About SIP Phinisi
The first thing you notice isn’t the polished wood or the wide sundeck—it’s the quiet efficiency as the crew slips the mooring lines at Labuan Bajo just before 4 PM. No shouting, no scramble. The sun tilts toward Menjerite, and within twenty minutes, you’re in the water, mask down, watching parrotfish scatter through coral bommies twenty feet below. This isn’t a showpiece yacht built for Instagram angles; SIP Phinisi moves like a working boat that’s learned to carry guests well.
By dusk, you’re on the top deck with a lukewarm Bintang, the karaoke machine humming softly below where a Dutch couple belts out 'Sweet Caroline'. The sound carries just enough across the calm bay. There’s no pretence of five-star hush—this is social, unpolished, alive. The dining table is communal, set under an open canopy where the breeze cuts through the heat. Dinner is steamed snapper with turmeric sauce, served on melamine plates that don’t clink when the boat rocks at anchor.
At 5:30 AM, the anchor chain rattles awake. Padar looms in the half-light, its switchback trail already dotted with silhouettes. You hike with a small group, guided by a ranger who pauses to point out nesting ospreys in the cliffs above. The view from the top is textbook—three crescent bays fanning out in different shades of turquoise—but it’s the quiet return to the boat, sweat-salted and hungry, that feels earned. Back onboard, fried bananas and strong coffee wait under a steaming pot.

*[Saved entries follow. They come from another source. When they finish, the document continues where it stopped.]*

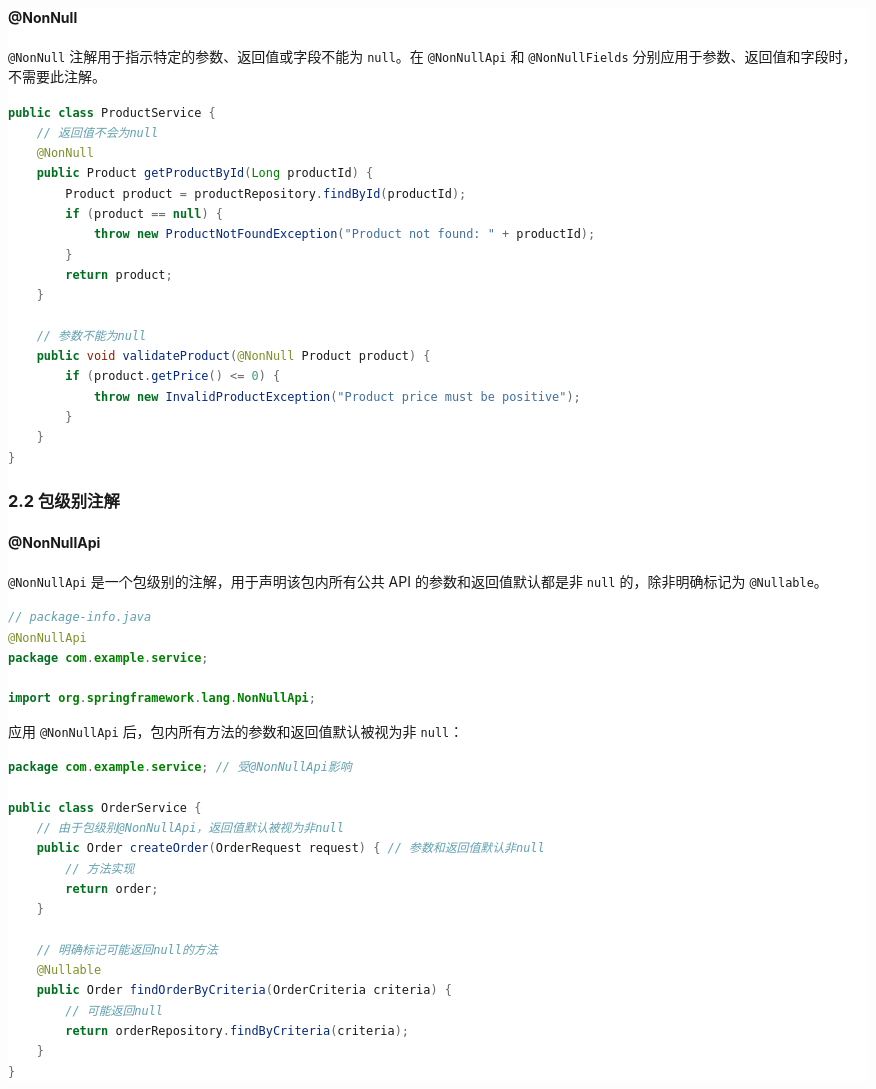 #### @NonNull

`@NonNull` 注解用于指示特定的参数、返回值或字段不能为 `null`。在 `@NonNullApi` 和 `@NonNullFields` 分别应用于参数、返回值和字段时，不需要此注解。

```java
public class ProductService {
    // 返回值不会为null
    @NonNull
    public Product getProductById(Long productId) {
        Product product = productRepository.findById(productId);
        if (product == null) {
            throw new ProductNotFoundException("Product not found: " + productId);
        }
        return product;
    }
    
    // 参数不能为null
    public void validateProduct(@NonNull Product product) {
        if (product.getPrice() <= 0) {
            throw new InvalidProductException("Product price must be positive");
        }
    }
}
```

### 2.2 包级别注解

#### @NonNullApi

`@NonNullApi` 是一个包级别的注解，用于声明该包内所有公共 API 的参数和返回值默认都是非 `null` 的，除非明确标记为 `@Nullable`。

```java
// package-info.java
@NonNullApi
package com.example.service;

import org.springframework.lang.NonNullApi;
```

应用 `@NonNullApi` 后，包内所有方法的参数和返回值默认被视为非 `null`：

```java
package com.example.service; // 受@NonNullApi影响

public class OrderService {
    // 由于包级别@NonNullApi，返回值默认被视为非null
    public Order createOrder(OrderRequest request) { // 参数和返回值默认非null
        // 方法实现
        return order;
    }
    
    // 明确标记可能返回null的方法
    @Nullable
    public Order findOrderByCriteria(OrderCriteria criteria) {
        // 可能返回null
        return orderRepository.findByCriteria(criteria);
    }
}
```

Snorkeling at Manta Point is the kind of luck you can’t script. Not one, but two mantas glide beneath you, wings beating slow and deliberate, their mouths open just enough to filter plankton. The water is 26°C, visibility 15 metres, and the current pushes you gently along their path. You surface to find the crew has already repositioned the dinghy—no frantic waving, just a hand extended, a grin. Later, at Kanawa, the sandbar appears like a rumour made real, stretching into the horizon as the sun flattens into gold.
The final morning is low-key. Taka Makassar offers one last swim over clownfish in anemone gardens, then it’s back to the cabin to pack. The AC unit groans to a stop. You notice the frayed edge of the curtain, the faint mildew line near the porthole seal—signs of real use, not showroom shine. But the sheets were changed daily, the towels replaced, and the water pressure in the shower remained stubbornly strong. This boat doesn’t pretend to be something it’s not: it’s a 23-metre workhorse with one cabin refitted for guests, built to move people through Komodo reliably, without fuss.
You dock at Labuan Bajo just after 10. A fisherman waves from his canoe; the SIP Phinisi crew toss him a spare buoy. No fanfare. That’s the rhythm here—practical, grounded, quietly effective. You step off knowing you saw the parks, not just the brochure shots.